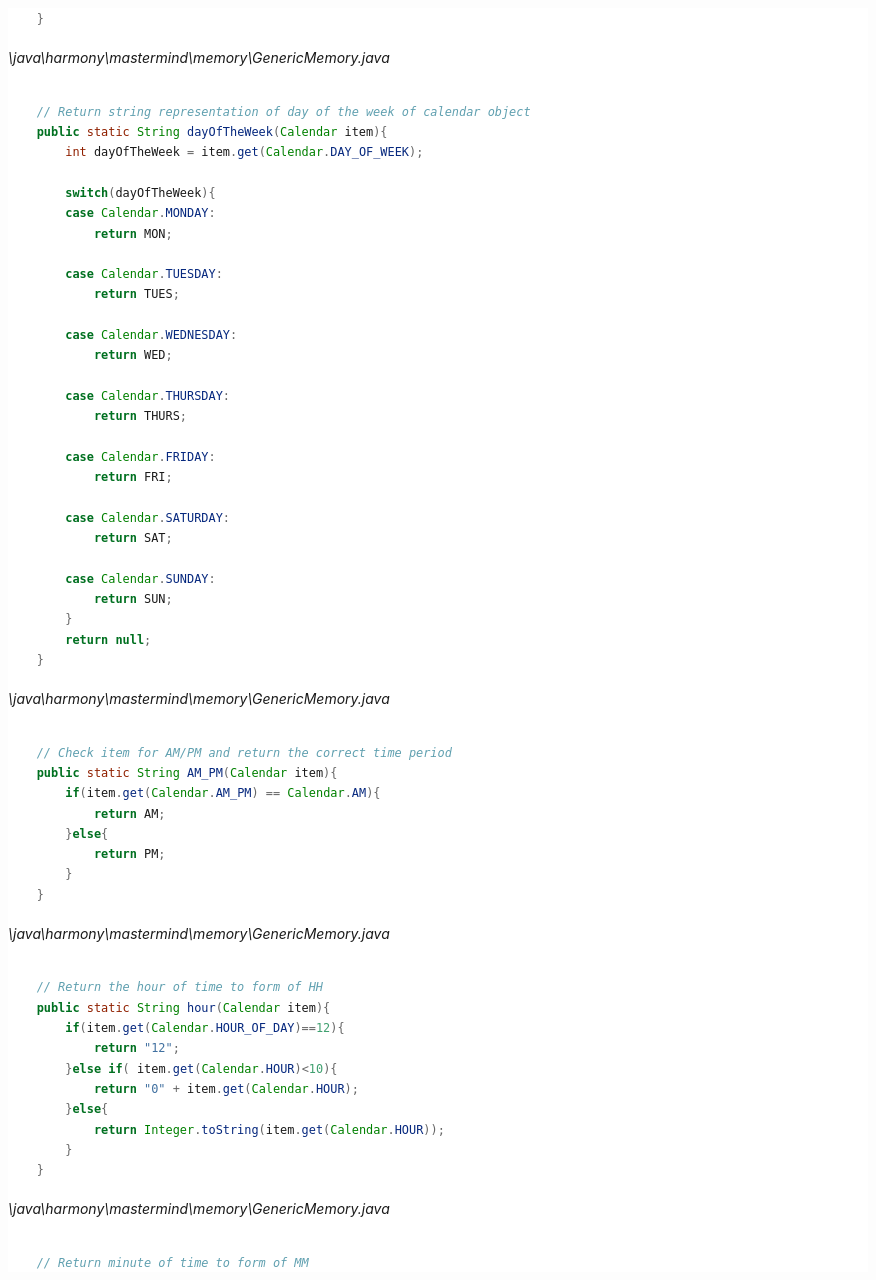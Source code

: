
 ``` java
    }

```
###### \java\harmony\mastermind\memory\GenericMemory.java
``` java
    // Return string representation of day of the week of calendar object
    public static String dayOfTheWeek(Calendar item){
        int dayOfTheWeek = item.get(Calendar.DAY_OF_WEEK);

        switch(dayOfTheWeek){
        case Calendar.MONDAY:
            return MON;

        case Calendar.TUESDAY:
            return TUES;

        case Calendar.WEDNESDAY:
            return WED;

        case Calendar.THURSDAY:
            return THURS;

        case Calendar.FRIDAY:
            return FRI;

        case Calendar.SATURDAY:
            return SAT;

        case Calendar.SUNDAY:
            return SUN;
        }
        return null;
    }

```
###### \java\harmony\mastermind\memory\GenericMemory.java
``` java
    // Check item for AM/PM and return the correct time period
    public static String AM_PM(Calendar item){
        if(item.get(Calendar.AM_PM) == Calendar.AM){
            return AM;
        }else{
            return PM;
        }
    }

```
###### \java\harmony\mastermind\memory\GenericMemory.java
``` java
    // Return the hour of time to form of HH
    public static String hour(Calendar item){
        if(item.get(Calendar.HOUR_OF_DAY)==12){
            return "12";
        }else if( item.get(Calendar.HOUR)<10){
            return "0" + item.get(Calendar.HOUR);
        }else{
            return Integer.toString(item.get(Calendar.HOUR));
        }
    }

```
###### \java\harmony\mastermind\memory\GenericMemory.java
``` java
    // Return minute of time to form of MM
```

» Directions
Determine how many lines in the data include "dayOfTheWeek", and let the answer be that number alone.

» Task result
3